=== WORK TO COMPLETE ===
Nothing but the lines from the start of the records through the line that contains "2. ep->mtx 是一个" is to be copied, and each is to be copied exactly.

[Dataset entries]

::::::::

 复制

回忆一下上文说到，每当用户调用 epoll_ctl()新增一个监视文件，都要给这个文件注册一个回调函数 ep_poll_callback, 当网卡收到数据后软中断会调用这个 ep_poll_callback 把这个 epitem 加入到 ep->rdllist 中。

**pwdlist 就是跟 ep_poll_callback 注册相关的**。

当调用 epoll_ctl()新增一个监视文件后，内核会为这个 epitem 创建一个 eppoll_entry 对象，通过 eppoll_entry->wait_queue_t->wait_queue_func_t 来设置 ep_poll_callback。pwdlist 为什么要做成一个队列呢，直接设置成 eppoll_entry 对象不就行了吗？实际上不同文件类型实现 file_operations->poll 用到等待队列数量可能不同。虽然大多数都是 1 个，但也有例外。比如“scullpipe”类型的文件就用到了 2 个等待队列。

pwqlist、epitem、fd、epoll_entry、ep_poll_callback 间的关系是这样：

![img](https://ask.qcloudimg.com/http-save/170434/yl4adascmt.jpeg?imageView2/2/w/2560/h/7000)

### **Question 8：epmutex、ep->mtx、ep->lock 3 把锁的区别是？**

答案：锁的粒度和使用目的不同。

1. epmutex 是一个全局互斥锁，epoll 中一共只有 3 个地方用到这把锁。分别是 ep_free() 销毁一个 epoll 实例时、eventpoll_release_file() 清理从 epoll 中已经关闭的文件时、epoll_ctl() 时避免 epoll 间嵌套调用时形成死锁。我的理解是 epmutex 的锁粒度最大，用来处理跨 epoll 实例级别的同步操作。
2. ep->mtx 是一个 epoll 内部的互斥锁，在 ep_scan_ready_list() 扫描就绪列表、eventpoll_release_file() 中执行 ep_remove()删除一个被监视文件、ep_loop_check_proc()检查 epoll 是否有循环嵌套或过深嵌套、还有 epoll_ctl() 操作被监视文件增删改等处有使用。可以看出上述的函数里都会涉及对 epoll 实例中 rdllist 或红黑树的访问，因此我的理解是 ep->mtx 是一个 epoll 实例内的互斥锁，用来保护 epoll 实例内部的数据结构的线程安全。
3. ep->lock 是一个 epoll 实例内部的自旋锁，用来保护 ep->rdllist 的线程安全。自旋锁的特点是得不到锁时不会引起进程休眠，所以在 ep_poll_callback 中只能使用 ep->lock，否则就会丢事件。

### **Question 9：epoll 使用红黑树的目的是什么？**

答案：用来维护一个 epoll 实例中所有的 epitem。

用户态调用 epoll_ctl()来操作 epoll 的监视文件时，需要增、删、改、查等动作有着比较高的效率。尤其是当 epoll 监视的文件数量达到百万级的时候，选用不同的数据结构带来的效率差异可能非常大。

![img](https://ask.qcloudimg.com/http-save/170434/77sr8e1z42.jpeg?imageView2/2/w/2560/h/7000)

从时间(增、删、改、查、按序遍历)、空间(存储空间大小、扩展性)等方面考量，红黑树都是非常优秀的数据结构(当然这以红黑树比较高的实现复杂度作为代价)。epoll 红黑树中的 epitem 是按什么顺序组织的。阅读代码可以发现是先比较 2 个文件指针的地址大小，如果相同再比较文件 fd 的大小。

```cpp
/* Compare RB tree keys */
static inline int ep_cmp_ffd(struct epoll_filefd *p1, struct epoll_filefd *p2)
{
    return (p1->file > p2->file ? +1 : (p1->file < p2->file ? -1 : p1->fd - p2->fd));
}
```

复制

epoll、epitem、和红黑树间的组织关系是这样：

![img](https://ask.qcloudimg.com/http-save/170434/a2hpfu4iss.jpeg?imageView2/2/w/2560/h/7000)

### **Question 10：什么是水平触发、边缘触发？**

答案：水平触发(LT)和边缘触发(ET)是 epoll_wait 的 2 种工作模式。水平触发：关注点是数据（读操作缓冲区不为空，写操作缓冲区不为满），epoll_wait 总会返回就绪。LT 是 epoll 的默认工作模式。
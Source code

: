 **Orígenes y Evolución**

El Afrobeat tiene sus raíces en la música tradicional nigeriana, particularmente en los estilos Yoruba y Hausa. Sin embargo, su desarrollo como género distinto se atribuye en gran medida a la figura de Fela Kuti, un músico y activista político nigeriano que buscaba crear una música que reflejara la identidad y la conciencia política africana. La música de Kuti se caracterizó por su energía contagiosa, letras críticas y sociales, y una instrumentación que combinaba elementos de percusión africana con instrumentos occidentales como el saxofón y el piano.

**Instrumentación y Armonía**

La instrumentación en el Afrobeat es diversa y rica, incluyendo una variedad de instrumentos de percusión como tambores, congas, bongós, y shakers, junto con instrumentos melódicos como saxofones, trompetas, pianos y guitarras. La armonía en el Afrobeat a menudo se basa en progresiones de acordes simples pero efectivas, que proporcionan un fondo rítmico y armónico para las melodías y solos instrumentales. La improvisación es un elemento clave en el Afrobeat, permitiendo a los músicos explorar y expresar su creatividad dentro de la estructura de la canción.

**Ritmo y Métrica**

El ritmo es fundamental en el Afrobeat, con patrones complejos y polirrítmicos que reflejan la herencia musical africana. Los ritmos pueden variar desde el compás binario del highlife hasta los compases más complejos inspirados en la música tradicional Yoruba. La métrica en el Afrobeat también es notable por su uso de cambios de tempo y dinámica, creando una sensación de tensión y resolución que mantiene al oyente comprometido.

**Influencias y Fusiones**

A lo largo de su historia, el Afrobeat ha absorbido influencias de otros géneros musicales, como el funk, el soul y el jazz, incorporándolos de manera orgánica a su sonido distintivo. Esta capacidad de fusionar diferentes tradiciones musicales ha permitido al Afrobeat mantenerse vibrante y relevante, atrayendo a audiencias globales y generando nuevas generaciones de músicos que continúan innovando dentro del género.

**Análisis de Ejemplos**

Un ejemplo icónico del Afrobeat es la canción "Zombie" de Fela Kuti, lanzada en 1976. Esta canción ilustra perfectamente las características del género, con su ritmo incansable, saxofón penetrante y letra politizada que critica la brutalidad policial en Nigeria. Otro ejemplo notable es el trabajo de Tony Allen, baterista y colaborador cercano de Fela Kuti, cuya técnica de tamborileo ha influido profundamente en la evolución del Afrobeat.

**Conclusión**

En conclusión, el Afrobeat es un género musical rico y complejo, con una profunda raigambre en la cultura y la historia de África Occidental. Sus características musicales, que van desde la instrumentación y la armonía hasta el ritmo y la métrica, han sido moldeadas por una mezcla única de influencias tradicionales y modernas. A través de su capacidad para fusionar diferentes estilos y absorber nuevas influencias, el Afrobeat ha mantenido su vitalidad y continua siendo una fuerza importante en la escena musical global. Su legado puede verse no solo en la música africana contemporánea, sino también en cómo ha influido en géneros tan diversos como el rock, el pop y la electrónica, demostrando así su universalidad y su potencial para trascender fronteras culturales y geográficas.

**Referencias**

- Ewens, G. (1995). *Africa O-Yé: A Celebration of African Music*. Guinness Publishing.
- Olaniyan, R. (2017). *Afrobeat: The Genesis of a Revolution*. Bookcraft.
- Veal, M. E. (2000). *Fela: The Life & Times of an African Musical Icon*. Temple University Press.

::::::::

=== EXERCISE SOLUTION ===
 复制

回忆一下上文说到，每当用户调用 epoll_ctl()新增一个监视文件，都要给这个文件注册一个回调函数 ep_poll_callback, 当网卡收到数据后软中断会调用这个 ep_poll_callback 把这个 epitem 加入到 ep->rdllist 中。

**pwdlist 就是跟 ep_poll_callback 注册相关的**。

当调用 epoll_ctl()新增一个监视文件后，内核会为这个 epitem 创建一个 eppoll_entry 对象，通过 eppoll_entry->wait_queue_t->wait_queue_func_t 来设置 ep_poll_callback。pwdlist 为什么要做成一个队列呢，直接设置成 eppoll_entry 对象不就行了吗？实际上不同文件类型实现 file_operations->poll 用到等待队列数量可能不同。虽然大多数都是 1 个，但也有例外。比如“scullpipe”类型的文件就用到了 2 个等待队列。

pwqlist、epitem、fd、epoll_entry、ep_poll_callback 间的关系是这样：

![img](https://ask.qcloudimg.com/http-save/170434/yl4adascmt.jpeg?imageView2/2/w/2560/h/7000)

### **Question 8：epmutex、ep->mtx、ep->lock 3 把锁的区别是？**

答案：锁的粒度和使用目的不同。

1. epmutex 是一个全局互斥锁，epoll 中一共只有 3 个地方用到这把锁。分别是 ep_free() 销毁一个 epoll 实例时、eventpoll_release_file() 清理从 epoll 中已经关闭的文件时、epoll_ctl() 时避免 epoll 间嵌套调用时形成死锁。我的理解是 epmutex 的锁粒度最大，用来处理跨 epoll 实例级别的同步操作。
2. ep->mtx 是一个 epoll 内部的互斥锁，在 ep_scan_ready_list() 扫描就绪列表、eventpoll_release_file() 中执行 ep_remove()删除一个被监视文件、ep_loop_check_proc()检查 epoll 是否有循环嵌套或过深嵌套、还有 epoll_ctl() 操作被监视文件增删改等处有使用。可以看出上述的函数里都会涉及对 epoll 实例中 rdllist 或红黑树的访问，因此我的理解是 ep->mtx 是一个 epoll 实例内的互斥锁，用来保护 epoll 实例内部的数据结构的线程安全。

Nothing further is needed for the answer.